Take every line from the records below that includes the word "Gold".

= = =

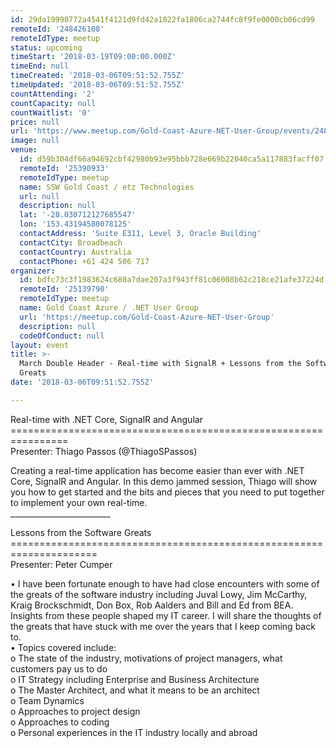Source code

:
 ```yaml
---
id: 29da19990772a4541f4121d9fd42a1022fa1806ca2744fc8f9fe0000cb06cd99
remoteId: '248426108'
remoteIdType: meetup
status: upcoming
timeStart: '2018-03-19T09:00:00.000Z'
timeEnd: null
timeCreated: '2018-03-06T09:51:52.755Z'
timeUpdated: '2018-03-06T09:51:52.755Z'
countAttending: '2'
countCapacity: null
countWaitlist: '0'
price: null
url: 'https://www.meetup.com/Gold-Coast-Azure-NET-User-Group/events/248426108/'
image: null
venue:
  id: d59b304df66a94692cbf42980b93e95bbb728e669b22040ca5a117883facff07
  remoteId: '25390933'
  remoteIdType: meetup
  name: SSW Gold Coast / etz Technologies
  url: null
  description: null
  lat: '-28.030712127685547'
  lon: '153.43194580078125'
  contactAddress: 'Suite E311, Level 3, Oracle Building'
  contactCity: Broadbeach
  contactCountry: Australia
  contactPhone: +61 424 506 717
organizer:
  id: bdfc73c3f1983624c680a7dae207a3f943ff81c06008b62c218ce21afe37224d
  remoteId: '25139790'
  remoteIdType: meetup
  name: Gold Coast Azure / .NET User Group
  url: 'https://meetup.com/Gold-Coast-Azure-NET-User-Group'
  description: null
  codeOfConduct: null
layout: event
title: >-
  March Double Header - Real-time with SignalR + Lessons from the Software
  Greats
date: '2018-03-06T09:51:52.755Z'

---
```

<p>Real-time with .NET Core, SignalR and Angular<br/>================================================================<br/>Presenter: Thiago Passos (@ThiagoSPassos)</p> <p>Creating a real-time application has become easier than ever with .NET Core, SignalR and Angular. In this demo jammed session, Thiago will show you how to get started and the bits and pieces that you need to put together to implement your own real-time.<br/>_________________________</p> <p>Lessons from the Software Greats<br/>=====================================================================<br/>Presenter: Peter Cumper</p> <p>• I have been fortunate enough to have had close encounters with some of the greats of the software industry including Juval Lowy, Jim McCarthy, Kraig Brockschmidt, Don Box, Rob Aalders and Bill and Ed from BEA. Insights from these people shaped my IT career. I will share the thoughts of the greats that have stuck with me over the years that I keep coming back to.<br/>• Topics covered include:<br/>o The state of the industry, motivations of project managers, what customers pay us to do<br/>o IT Strategy including Enterprise and Business Architecture<br/>o The Master Architect, and what it means to be an architect<br/>o Team Dynamics<br/>o Approaches to project design<br/>o Approaches to coding<br/>o Personal experiences in the IT industry locally and abroad</p>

= = =

■ RESULT ■
url: 'https://www.meetup.com/Gold-Coast-Azure-NET-User-Group/events/248426108/'
  name: SSW Gold Coast / etz Technologies
  name: Gold Coast Azure / .NET User Group
  url: 'https://meetup.com/Gold-Coast-Azure-NET-User-Group'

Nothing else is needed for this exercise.